Świadek zareagował i pomógł zatrzymać pijanego kierowcę

Data publikacji 18.12.2016

To kolejny przykład braku społecznej zgody na jazdę po pijanemu. Kilka dni temu w Katowicach świadek widząc, że kierowca opla jedzie całą szerokością jezdni i przypuszczając, że może być pijany, jechał za jego autem. Gdy kierowca się zatrzymał, podszedł do niego i wyczuł woń alkoholu. Wtedy wyciągnął mu kluczyki ze stacyjki i uniemożliwił dalszą jazdę. O wszystkim powiadomił katowickich policjantów. Zatrzymany mężczyzna miał w organizmie ponad 2 promile alkoholu.

Do zdarzenia doszło na ulicy Strzelców Bytomskich. Świadek widząc, że kierowca opla jedzie całą szerokością jezdni i przypuszczając, że może on być pod wpływem alkoholu, zaczął za nim jechać. Gdy kierujący oplem się zatrzymał, mężczyzna podszedł do niego i wyczuł woń alkoholu.

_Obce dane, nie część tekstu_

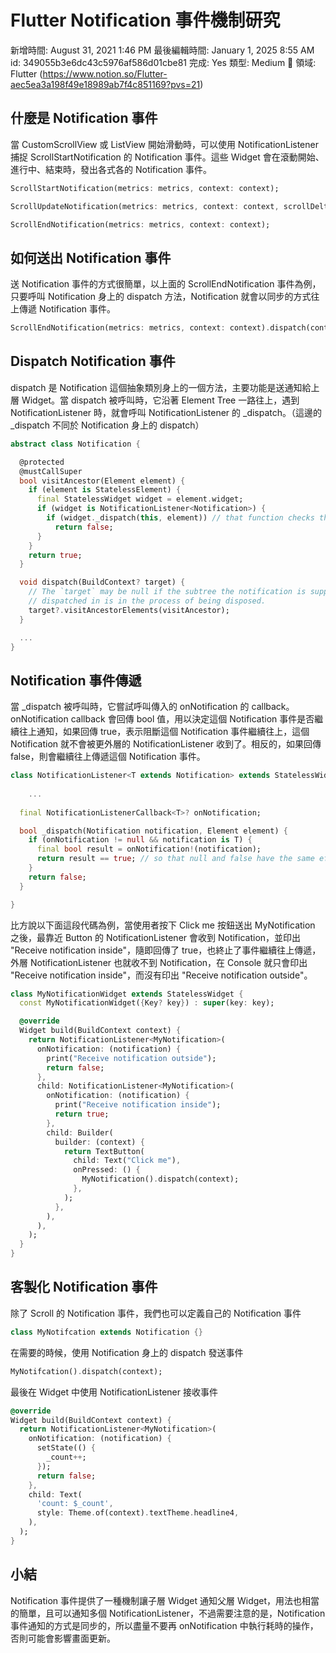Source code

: # Flutter Notification 事件機制研究

新增時間: August 31, 2021 1:46 PM
最後編輯時間: January 1, 2025 8:55 AM
id: 349055b3e6dc43c5976af586d01cbe81
完成: Yes
類型: Medium
🧩 領域: Flutter (https://www.notion.so/Flutter-aec5ea3a198f49e18989ab7f4c851169?pvs=21)

## 什麼是 Notification 事件

當 CustomScrollView 或 ListView 開始滑動時，可以使用 NotificationListener 捕捉  ScrollStartNotification 的 Notification 事件。這些 Widget 會在滾動開始、進行中、結束時，發出各式各的 Notification 事件。

```dart
ScrollStartNotification(metrics: metrics, context: context);

ScrollUpdateNotification(metrics: metrics, context: context, scrollDelta: scrollDelta);

ScrollEndNotification(metrics: metrics, context: context);
```

## 如何送出 Notification 事件

送 Notification 事件的方式很簡單，以上面的 ScrollEndNotification 事件為例，只要呼叫 Notification 身上的 dispatch 方法，Notification 就會以同步的方式往上傳遞 Notification 事件。

```dart
ScrollEndNotification(metrics: metrics, context: context).dispatch(context);
```

## Dispatch Notification 事件

dispatch 是 Notification 這個抽象類別身上的一個方法，主要功能是送通知給上層 Widget。當 dispatch 被呼叫時，它沿著 Element Tree 一路往上，遇到 NotificationListener 時，就會呼叫 NotificationListener 的 _dispatch。（這邊的 _dispatch 不同於 Notification 身上的 dispatch）

```dart
abstract class Notification {

  @protected
  @mustCallSuper
  bool visitAncestor(Element element) {
    if (element is StatelessElement) {
      final StatelessWidget widget = element.widget;
      if (widget is NotificationListener<Notification>) {
        if (widget._dispatch(this, element)) // that function checks the type dynamically
          return false;
      }
    }
    return true;
  }

  void dispatch(BuildContext? target) {
    // The `target` may be null if the subtree the notification is supposed to be
    // dispatched in is in the process of being disposed.
    target?.visitAncestorElements(visitAncestor);
  }

  ...
}
```

## Notification 事件傳遞

當 _dispatch 被呼叫時，它嘗試呼叫傳入的 onNotification 的 callback。onNotification callback 會回傳 bool 值，用以決定這個 Notification 事件是否繼續往上通知，如果回傳 true，表示阻斷這個 Notification 事件繼續往上，這個 Notification 就不會被更外層的 NotificationListener 收到了。相反的，如果回傳 false，則會繼續往上傳遞這個 Notification 事件。

```dart
class NotificationListener<T extends Notification> extends StatelessWidget {
  
	...
	
  final NotificationListenerCallback<T>? onNotification;

  bool _dispatch(Notification notification, Element element) {
    if (onNotification != null && notification is T) {
      final bool result = onNotification!(notification);
      return result == true; // so that null and false have the same effect
    }
    return false;
  }

}
```

比方說以下面這段代碼為例，當使用者按下 Click me 按鈕送出 MyNotification 之後，最靠近 Button  的 NotificationListener 會收到 Notification，並印出 "Receive notification inside"，隨即回傳了 true，也終止了事件繼續往上傳遞，外層 NotificationListener 也就收不到 Notification，在 Console 就只會印出 "Receive notification inside"，而沒有印出 "Receive notification outside"。

```dart
class MyNotificationWidget extends StatelessWidget {
  const MyNotificationWidget({Key? key}) : super(key: key);

  @override
  Widget build(BuildContext context) {
    return NotificationListener<MyNotification>(
      onNotification: (notification) {
        print("Receive notification outside");
        return false;
      },
      child: NotificationListener<MyNotification>(
        onNotification: (notification) {
          print("Receive notification inside");
          return true;
        },
        child: Builder(
          builder: (context) {
            return TextButton(
              child: Text("Click me"),
              onPressed: () {
                MyNotification().dispatch(context);
              },
            );
          },
        ),
      ),
    );
  }
}
```

## 客製化 Notification 事件

除了 Scroll 的 Notification 事件，我們也可以定義自己的 Notification 事件

```dart
class MyNotifcation extends Notification {}
```

在需要的時候，使用 Notification 身上的 dispatch 發送事件

```dart
MyNotifcation().dispatch(context);
```

最後在 Widget 中使用 NotificationListener 接收事件

```dart
@override
Widget build(BuildContext context) {
  return NotificationListener<MyNotification>(
    onNotification: (notification) {
      setState(() {
        _count++;
      });
      return false;
    },
    child: Text(
      'count: $_count',
      style: Theme.of(context).textTheme.headline4,
    ),
  );
}
```

## 小結

Notification 事件提供了一種機制讓子層 Widget 通知父層 Widget，用法也相當的簡單，且可以通知多個 NotificationListener，不過需要注意的是，Notification 事件通知的方式是同步的，所以盡量不要再 onNotification 中執行耗時的操作，否則可能會影響畫面更新。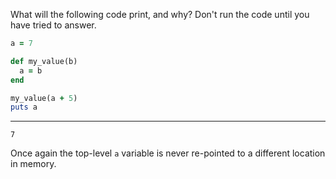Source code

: What will the following code print, and why? Don't run the code until you have tried to answer.
```ruby
a = 7

def my_value(b)
  a = b
end

my_value(a + 5)
puts a
```
---

`7`

Once again the top-level `a` variable is never re-pointed to a different location in memory.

W tym momencie wyciągnął mu ze stacyjki kluczyki, aby uniemożliwić dalszą jazdę i wezwał na miejsce policjantów. Mundurowi z Katowic już kilka minut po zgłoszeniu byli na miejscu. Badanie stanu trzeźwości wykazało w organizmie 62-latka ponad 2 promile alkoholu. Podczas zatrzymania mężczyzna znieważył policjantów i naruszył ich nietykalność. Trafił do policyjnego aresztu. Usłyszał już zarzuty. Grozi mu do 3 lat więzienia.

Świadkowi zdarzenia bardzo dziękujemy i gratulujemy zaangażowania, profesjonalizmu w działaniu, a w szczególności godnej podziwu odwagi, która powinna stanowić wzór dla wszystkich. Pana postępowanie, w sytuacji kiedy pijany kierowca mógł doprowadzić do tragedii, zasługuje na najwyższe słowa uznania i szacunek. Łącząc wyrazy szacunku, życzymy Panu pomyślności, zarówno w życiu zawodowym, jak i osobistym.